Meal kits and grocery meals also exhibit radically different supply chain structures that influence their greenhouse gas emissions.

By skipping brick-and-mortar retailing altogether, the direct-to-consumer meal kit model avoids the food losses that commonly occur in grocery stores, resulting in large emissions savings. For example, grocery stores overstock food items due to the difficulty in predicting customer demand, and they remove blemished or unappealing foods that may not appeal to shoppers.

Meal kits also displayed emissions savings in what’s called last-mile transportation—the final leg of the journey that gets food into the consumer’s home.

Meal kits rely on delivery trucks. Since each meal kit is just one of many packages delivered on a truck route, it is associated with a small fraction of the total vehicle emissions. Grocery store meals, in contrast, typically require a personal vehicle trip to the store and back.

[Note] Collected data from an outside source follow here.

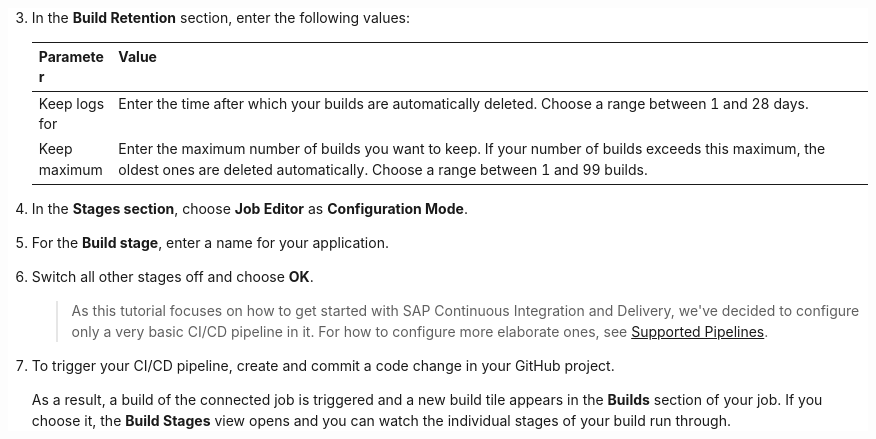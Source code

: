 3. In the **Build Retention** section, enter the following values:

    | Parameter     | Value                                                                                                                                          |
    | ------------- | ---------------------------------------------------------------------------------------------------------------------------------------------- |
    | Keep logs for | Enter the time after which your builds are automatically deleted. Choose a range between 1 and 28 days.                                                                             |
    | Keep maximum  | Enter the maximum number of builds you want to keep. If your number of builds exceeds this maximum, the oldest ones are deleted automatically. Choose a range between 1 and 99 builds.|

4. In the **Stages section**, choose **Job Editor** as **Configuration Mode**.

5. For the **Build stage**, enter a name for your application.

6. Switch all other stages off and choose **OK**.

    >As this tutorial focuses on how to get started with SAP Continuous Integration and Delivery, we've decided to configure only a very basic CI/CD pipeline in it. For how to configure more elaborate ones, see [Supported Pipelines](https://help.sap.com/viewer/DRAFT/99c72101f7ee40d0b2deb4df72ba1ad3/Cloud/en-US/e293286b06df426ab1cfa235332a2606.html).

7. To trigger your CI/CD pipeline, create and commit a code change in your GitHub project.

    As a result, a build of the connected job is triggered and a new build tile appears in the **Builds** section of your job. If you choose it, the **Build Stages** view opens and you can watch the individual stages of your build run through.
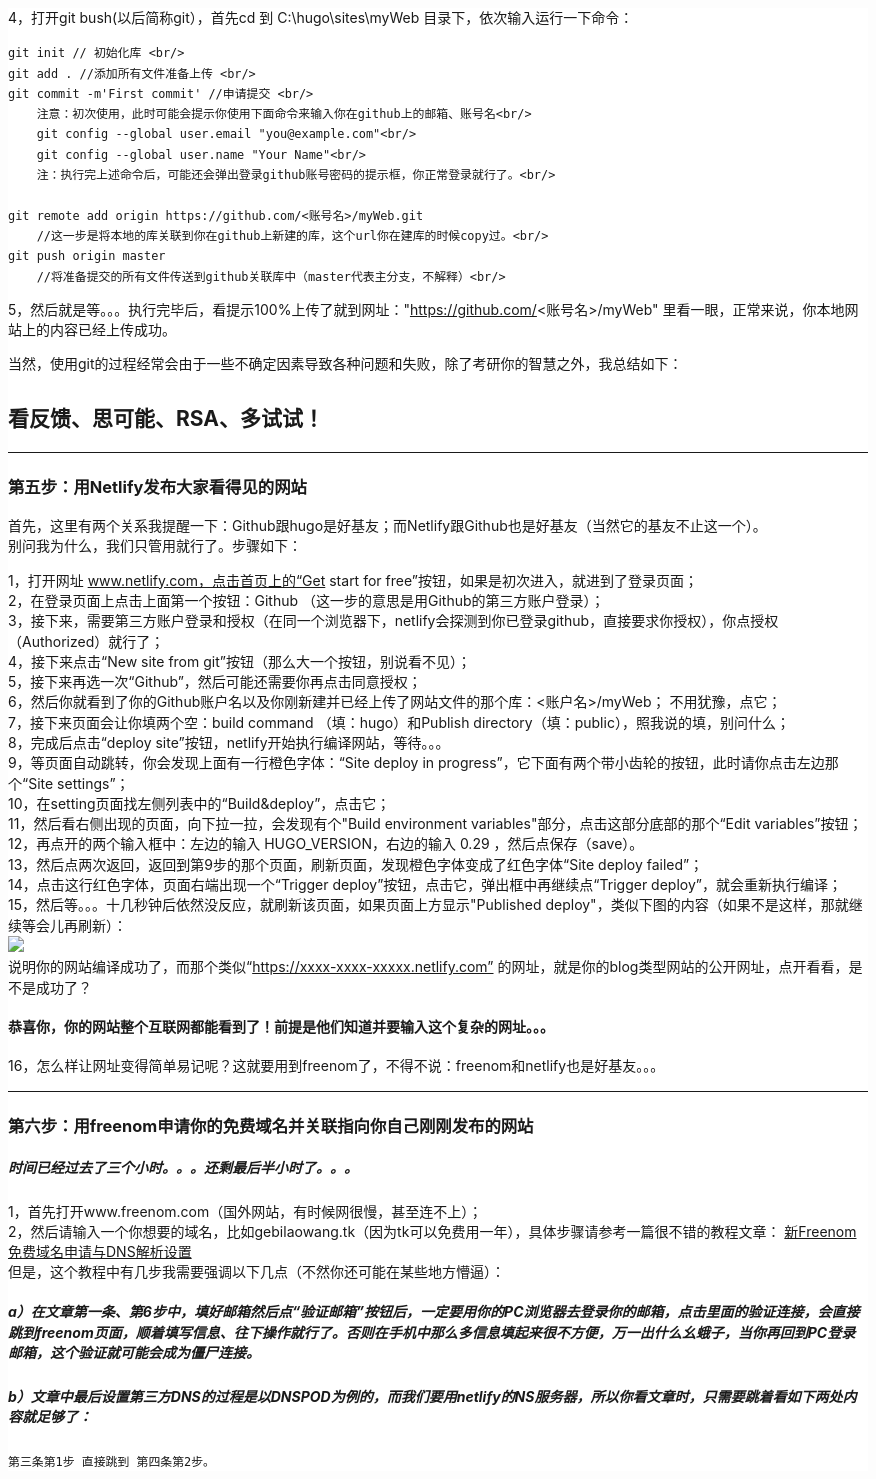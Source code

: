 4，打开git bush(以后简称git），首先cd 到  C:\hugo\sites\myWeb 目录下，依次输入运行一下命令：<br/>

	git init // 初始化库 <br/>
	git add . //添加所有文件准备上传 <br/>
	git commit -m'First commit' //申请提交 <br/>
		注意：初次使用，此时可能会提示你使用下面命令来输入你在github上的邮箱、账号名<br/>
		git config --global user.email "you@example.com"<br/>
		git config --global user.name "Your Name"<br/>
		注：执行完上述命令后，可能还会弹出登录github账号密码的提示框，你正常登录就行了。<br/>

	git remote add origin https://github.com/<账号名>/myWeb.git  
		//这一步是将本地的库关联到你在github上新建的库，这个url你在建库的时候copy过。<br/>
	git push origin master  
		//将准备提交的所有文件传送到github关联库中（master代表主分支，不解释）<br/>

5，然后就是等。。。执行完毕后，看提示100%上传了就到网址："https://github.com/<账号名>/myWeb" 里看一眼，正常来说，你本地网站上的内容已经上传成功。<br/>

当然，使用git的过程经常会由于一些不确定因素导致各种问题和失败，除了考研你的智慧之外，我总结如下：
##		看反馈、思可能、RSA、多试试！<br/>

* * *
### 第五步：用Netlify发布大家看得见的网站
首先，这里有两个关系我提醒一下：Github跟hugo是好基友；而Netlify跟Github也是好基友（当然它的基友不止这一个）。<br/>
别问我为什么，我们只管用就行了。步骤如下：<br/>

1，打开网址 www.netlify.com，点击首页上的“Get start for free”按钮，如果是初次进入，就进到了登录页面；<br/>
2，在登录页面上点击上面第一个按钮：Github  （这一步的意思是用Github的第三方账户登录）；<br/>
3，接下来，需要第三方账户登录和授权（在同一个浏览器下，netlify会探测到你已登录github，直接要求你授权），你点授权（Authorized）就行了；<br/>
4，接下来点击“New site from git”按钮（那么大一个按钮，别说看不见）；<br/>
5，接下来再选一次“Github”，然后可能还需要你再点击同意授权；<br/>
6，然后你就看到了你的Github账户名以及你刚新建并已经上传了网站文件的那个库：<账户名>/myWeb； 不用犹豫，点它；<br/>
7，接下来页面会让你填两个空：build command （填：hugo）和Publish directory（填：public），照我说的填，别问什么；<br/>
8，完成后点击“deploy site”按钮，netlify开始执行编译网站，等待。。。<br/>
9，等页面自动跳转，你会发现上面有一行橙色字体：“Site deploy in progress”，它下面有两个带小齿轮的按钮，此时请你点击左边那个“Site settings”；<br/>
10，在setting页面找左侧列表中的“Build&deploy”，点击它；<br/>
11，然后看右侧出现的页面，向下拉一拉，会发现有个"Build environment variables"部分，点击这部分底部的那个“Edit variables”按钮；<br/>
12，再点开的两个输入框中：左边的输入 HUGO_VERSION，右边的输入 0.29 ，然后点保存（save）。<br/>
13，然后点两次返回，返回到第9步的那个页面，刷新页面，发现橙色字体变成了红色字体“Site deploy failed”；<br/>
14，点击这行红色字体，页面右端出现一个“Trigger deploy”按钮，点击它，弹出框中再继续点“Trigger deploy”，就会重新执行编译；<br/>
15，然后等。。。十几秒钟后依然没反应，就刷新该页面，如果页面上方显示"Published deploy"，类似下图的内容（如果不是这样，那就继续等会儿再刷新）：<br/>
<img src="/post/published_deploy.png"/><br/>
说明你的网站编译成功了，而那个类似“https://xxxx-xxxx-xxxxx.netlify.com” 的网址，就是你的blog类型网站的公开网址，点开看看，是不是成功了？<br/>
#### 恭喜你，你的网站整个互联网都能看到了！前提是他们知道并要输入这个复杂的网址。。。<br/>

16，怎么样让网址变得简单易记呢？这就要用到freenom了，不得不说：freenom和netlify也是好基友。。。<br/>

* * *
### 第六步：用freenom申请你的免费域名并关联指向你自己刚刚发布的网站
##### 时间已经过去了三个小时。。。还剩最后半小时了。。。

1，首先打开www.freenom.com（国外网站，有时候网很慢，甚至连不上）；<br/>
2，然后请输入一个你想要的域名，比如gebilaowang.tk（因为tk可以免费用一年），具体步骤请参考一篇很不错的教程文章：
<a href="https://www.freehao123.com/freenom-tk-ml-ga-cf-gq/">新Freenom免费域名申请与DNS解析设置</a><br/>
 但是，这个教程中有几步我需要强调以下几点（不然你还可能在某些地方懵逼）：<br/>
#####  a）在文章第一条、第6步中，填好邮箱然后点“验证邮箱”按钮后，一定要用你的PC浏览器去登录你的邮箱，点击里面的验证连接，会直接跳到freenom页面，顺着填写信息、往下操作就行了。否则在手机中那么多信息填起来很不方便，万一出什么幺蛾子，当你再回到PC登录邮箱，这个验证就可能会成为僵尸连接。<br/>
##### b）文章中最后设置第三方DNS的过程是以DNSPOD为例的，而我们要用netlify的NS服务器，所以你看文章时，只需要跳着看如下两处内容就足够了：<br/>
	第三条第1步 直接跳到 第四条第2步。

In the study, last-mile emissions accounted for 11 percent of the average grocery meal emissions compared to 4 percent for meal kit dinners.

“The way consumers purchase and receive food is undergoing substantial transformation, and meal kits are likely to be part of it in some way,” says first author Brent Heard, who conducted the research for his doctoral dissertation at the School for Environment and Sustainability.

“In order to minimize overall impacts of the food system, there is a need to continue to reduce food loss and waste, while also creating advances in transportation logistics and packaging to reduce last-mile emissions and material use.”

In the study, the largest emissions source, for both meal kits and grocery store meals, was food production: 59 percent of meal kit emissions and 47 percent of grocery meal emissions were tied to agricultural production. Meals with the largest environmental impact either contained red meat or were associated with large amounts of wasted food.